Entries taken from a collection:
__________

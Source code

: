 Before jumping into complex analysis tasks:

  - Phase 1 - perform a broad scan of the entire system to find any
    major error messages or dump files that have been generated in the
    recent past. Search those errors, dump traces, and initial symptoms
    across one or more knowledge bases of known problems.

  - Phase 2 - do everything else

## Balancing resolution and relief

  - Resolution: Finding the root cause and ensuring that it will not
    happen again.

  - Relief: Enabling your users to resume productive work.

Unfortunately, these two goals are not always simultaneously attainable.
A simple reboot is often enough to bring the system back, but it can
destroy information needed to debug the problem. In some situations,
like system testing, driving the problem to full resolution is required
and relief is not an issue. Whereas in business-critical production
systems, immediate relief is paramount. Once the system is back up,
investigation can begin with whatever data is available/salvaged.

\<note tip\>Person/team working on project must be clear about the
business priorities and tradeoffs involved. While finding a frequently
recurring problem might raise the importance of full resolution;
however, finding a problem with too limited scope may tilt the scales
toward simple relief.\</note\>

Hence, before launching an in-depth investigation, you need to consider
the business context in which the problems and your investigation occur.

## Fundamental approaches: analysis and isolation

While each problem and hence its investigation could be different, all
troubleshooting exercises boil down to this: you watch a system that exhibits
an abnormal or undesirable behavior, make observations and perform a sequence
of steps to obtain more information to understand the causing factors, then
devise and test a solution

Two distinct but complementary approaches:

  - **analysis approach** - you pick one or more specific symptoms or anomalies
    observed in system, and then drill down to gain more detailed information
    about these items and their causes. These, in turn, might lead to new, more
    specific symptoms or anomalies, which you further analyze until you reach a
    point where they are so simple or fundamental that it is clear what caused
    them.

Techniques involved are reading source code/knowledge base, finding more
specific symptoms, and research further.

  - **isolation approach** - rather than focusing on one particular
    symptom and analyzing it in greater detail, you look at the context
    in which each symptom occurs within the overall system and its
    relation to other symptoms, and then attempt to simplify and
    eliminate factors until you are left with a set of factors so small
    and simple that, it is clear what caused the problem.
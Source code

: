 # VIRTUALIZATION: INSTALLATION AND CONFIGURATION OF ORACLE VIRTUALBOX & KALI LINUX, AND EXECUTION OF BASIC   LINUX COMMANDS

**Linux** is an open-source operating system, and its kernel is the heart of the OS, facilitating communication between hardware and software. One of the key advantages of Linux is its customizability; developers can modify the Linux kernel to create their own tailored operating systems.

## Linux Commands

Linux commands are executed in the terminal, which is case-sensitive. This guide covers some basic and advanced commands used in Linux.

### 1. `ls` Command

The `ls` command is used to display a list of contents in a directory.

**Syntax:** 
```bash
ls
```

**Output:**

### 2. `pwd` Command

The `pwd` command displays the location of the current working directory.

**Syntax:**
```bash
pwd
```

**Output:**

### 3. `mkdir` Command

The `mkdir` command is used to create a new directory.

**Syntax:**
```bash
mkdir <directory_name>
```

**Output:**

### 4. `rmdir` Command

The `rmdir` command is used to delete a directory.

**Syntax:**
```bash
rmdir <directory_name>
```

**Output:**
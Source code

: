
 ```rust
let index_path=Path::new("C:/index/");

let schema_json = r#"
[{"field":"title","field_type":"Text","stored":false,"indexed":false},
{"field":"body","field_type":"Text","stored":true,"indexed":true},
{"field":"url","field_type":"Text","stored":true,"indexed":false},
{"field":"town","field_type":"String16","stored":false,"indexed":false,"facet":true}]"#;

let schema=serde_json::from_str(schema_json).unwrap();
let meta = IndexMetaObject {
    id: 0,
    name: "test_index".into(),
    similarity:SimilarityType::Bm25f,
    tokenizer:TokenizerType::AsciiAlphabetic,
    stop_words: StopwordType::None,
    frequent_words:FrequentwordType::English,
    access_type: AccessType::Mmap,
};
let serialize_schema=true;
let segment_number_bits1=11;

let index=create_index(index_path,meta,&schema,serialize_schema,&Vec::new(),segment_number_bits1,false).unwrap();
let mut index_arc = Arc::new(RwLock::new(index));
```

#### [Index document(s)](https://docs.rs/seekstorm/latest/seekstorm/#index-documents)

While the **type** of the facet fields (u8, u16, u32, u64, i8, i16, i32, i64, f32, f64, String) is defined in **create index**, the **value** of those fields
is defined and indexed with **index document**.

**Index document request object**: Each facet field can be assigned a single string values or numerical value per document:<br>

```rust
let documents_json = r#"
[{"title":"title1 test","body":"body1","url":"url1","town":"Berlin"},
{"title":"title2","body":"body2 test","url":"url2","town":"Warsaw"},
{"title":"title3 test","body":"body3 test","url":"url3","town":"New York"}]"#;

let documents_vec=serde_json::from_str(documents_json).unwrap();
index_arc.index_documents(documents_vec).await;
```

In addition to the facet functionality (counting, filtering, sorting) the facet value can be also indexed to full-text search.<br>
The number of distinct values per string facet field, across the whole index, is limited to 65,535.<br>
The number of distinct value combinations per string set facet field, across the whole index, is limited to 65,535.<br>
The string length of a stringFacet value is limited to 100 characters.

__________

**HOW TO COMPLETE THIS TASK:** Pull every line holding "town" out of the records.

**RESPONSE BELOW:**
{"field":"town","field_type":"String16","stored":false,"indexed":false,"facet":true}]"#;
[{"title":"title1 test","body":"body1","url":"url1","town":"Berlin"},
{"title":"title2","body":"body2 test","url":"url2","town":"Warsaw"},
{"title":"title3 test","body":"body3 test","url":"url3","town":"New York"}]"#;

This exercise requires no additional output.